Tamerlan Tsarnaev smiles after accepting the trophy for winning the...

Tamerlan Tsarnaev smiles after accepting the trophy for winning the 2010 New England Golden Gloves Championship in Lowell, Mass. Tsarnaev, 26, was identified by authorities as one of the Boston bombings suspects. Credit: AP, 2010

The body of suspected Boston Marathon bomber Tamerlan Tsarnaev has been buried at an undisclosed location outside Worcester, police of the central Massachusetts city said Thursday.

In a news release, Worcester police said a "courageous and compassionate" person came forward to "provide the assistance needed to properly bury the deceased. His body is no longer in the City of Worcester and is now entombed."

Graham Putnam & Mahoney Funeral Parlors had been trying since Friday to find a cemetery that would accept the body.

According to The Associated Press, funeral director Peter Stefan said he could not find a community willing to take the body, including Cambridge, where the family had lived for a decade.

The body was in the custody of Tsarnaev's uncle, Ruslan Tsarni, who came from Montgomery Village, Md., to handle arrangements after Tsarnaev's widow, Katherine Russell, asked to have his body released to her in-laws.

Police did not disclose where the body was buried and said that "there is no further information at this time."

Massachusetts Gov. Deval Patrick said Thursday he was glad the Tsarnaev family found a burial location.

He called the weeklong drama over where to bury Tsarnaev a circus, and said he hopes attention can now return to caring for the victims of the bombing, which killed three people and injured more than 260 on April 15.
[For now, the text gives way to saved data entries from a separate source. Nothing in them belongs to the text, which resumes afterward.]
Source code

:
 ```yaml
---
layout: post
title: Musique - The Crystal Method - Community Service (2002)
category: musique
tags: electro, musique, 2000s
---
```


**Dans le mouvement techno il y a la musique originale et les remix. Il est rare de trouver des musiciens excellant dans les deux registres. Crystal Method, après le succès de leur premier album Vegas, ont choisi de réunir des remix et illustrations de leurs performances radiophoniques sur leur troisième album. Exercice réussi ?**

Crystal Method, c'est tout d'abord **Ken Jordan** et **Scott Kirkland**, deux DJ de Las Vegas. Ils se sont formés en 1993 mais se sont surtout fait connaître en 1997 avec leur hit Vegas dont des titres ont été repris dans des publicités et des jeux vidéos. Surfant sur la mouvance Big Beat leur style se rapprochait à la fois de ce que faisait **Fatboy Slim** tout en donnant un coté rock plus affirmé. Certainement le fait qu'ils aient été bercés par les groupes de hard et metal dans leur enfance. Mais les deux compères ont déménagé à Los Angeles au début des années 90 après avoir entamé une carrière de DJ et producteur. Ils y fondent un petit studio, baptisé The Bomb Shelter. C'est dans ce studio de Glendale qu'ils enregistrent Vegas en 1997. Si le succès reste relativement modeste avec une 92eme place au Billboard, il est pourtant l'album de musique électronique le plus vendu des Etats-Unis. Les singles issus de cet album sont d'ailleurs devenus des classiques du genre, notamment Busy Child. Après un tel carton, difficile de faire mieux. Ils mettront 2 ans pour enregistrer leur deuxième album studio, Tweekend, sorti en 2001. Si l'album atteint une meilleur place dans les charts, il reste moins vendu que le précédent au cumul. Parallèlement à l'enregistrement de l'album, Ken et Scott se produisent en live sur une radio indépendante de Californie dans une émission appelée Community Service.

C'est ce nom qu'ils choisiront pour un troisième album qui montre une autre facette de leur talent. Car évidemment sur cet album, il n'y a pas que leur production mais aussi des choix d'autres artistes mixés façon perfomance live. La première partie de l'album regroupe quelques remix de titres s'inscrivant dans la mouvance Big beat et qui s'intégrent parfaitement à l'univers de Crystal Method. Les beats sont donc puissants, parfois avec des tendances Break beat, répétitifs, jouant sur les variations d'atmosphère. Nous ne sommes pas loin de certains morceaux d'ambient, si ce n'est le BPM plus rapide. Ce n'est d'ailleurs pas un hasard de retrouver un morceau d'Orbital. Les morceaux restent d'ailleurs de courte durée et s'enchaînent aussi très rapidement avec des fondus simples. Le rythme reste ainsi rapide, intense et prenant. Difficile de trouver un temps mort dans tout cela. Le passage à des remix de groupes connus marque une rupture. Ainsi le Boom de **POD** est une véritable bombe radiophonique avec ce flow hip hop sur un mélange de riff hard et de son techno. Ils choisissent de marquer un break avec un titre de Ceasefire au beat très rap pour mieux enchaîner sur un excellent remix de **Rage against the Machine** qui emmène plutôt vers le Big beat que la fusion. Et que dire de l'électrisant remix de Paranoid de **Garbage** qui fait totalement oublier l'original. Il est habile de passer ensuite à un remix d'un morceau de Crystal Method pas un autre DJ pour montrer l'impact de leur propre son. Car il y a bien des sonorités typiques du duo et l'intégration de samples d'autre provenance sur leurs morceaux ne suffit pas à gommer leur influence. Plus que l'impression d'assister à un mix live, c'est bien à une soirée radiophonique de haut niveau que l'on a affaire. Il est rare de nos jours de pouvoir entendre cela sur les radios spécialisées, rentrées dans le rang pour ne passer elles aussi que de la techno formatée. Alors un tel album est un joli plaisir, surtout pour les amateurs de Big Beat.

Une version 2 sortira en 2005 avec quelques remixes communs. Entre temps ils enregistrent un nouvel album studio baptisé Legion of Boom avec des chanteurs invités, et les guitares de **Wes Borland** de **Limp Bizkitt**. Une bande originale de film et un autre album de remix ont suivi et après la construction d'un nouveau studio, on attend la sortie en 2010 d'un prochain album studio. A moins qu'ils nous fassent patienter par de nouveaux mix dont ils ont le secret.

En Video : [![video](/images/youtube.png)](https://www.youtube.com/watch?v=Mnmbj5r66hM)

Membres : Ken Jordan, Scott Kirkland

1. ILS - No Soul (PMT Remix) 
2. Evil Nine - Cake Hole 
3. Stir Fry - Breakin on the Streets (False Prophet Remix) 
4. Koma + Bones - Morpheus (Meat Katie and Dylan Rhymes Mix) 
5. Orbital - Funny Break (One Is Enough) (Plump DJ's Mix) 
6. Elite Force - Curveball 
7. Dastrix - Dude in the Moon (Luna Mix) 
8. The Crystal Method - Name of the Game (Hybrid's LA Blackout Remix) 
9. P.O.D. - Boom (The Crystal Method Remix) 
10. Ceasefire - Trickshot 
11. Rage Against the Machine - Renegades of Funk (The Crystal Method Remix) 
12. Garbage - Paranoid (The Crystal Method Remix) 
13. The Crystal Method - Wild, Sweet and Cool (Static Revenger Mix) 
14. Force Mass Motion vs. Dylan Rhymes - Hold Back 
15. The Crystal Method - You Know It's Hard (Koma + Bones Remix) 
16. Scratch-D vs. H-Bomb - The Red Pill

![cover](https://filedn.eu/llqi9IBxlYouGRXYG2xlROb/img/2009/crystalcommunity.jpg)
In Russia, Tsarnaev's mother claimed authorities wouldn't allow her son's body into the country for burial in her native Dagestan, but Russian officials would not comment on that contention.

An expert in U.S. burial law said the resistance to Tsarnaev's burial was unprecedented in a country that has always found a way to put to rest its notorious killers, from Lee Harvey Oswald to Adam Lanza, who gunned down 20 children and six educators at a Newtown, Conn., elementary school in December.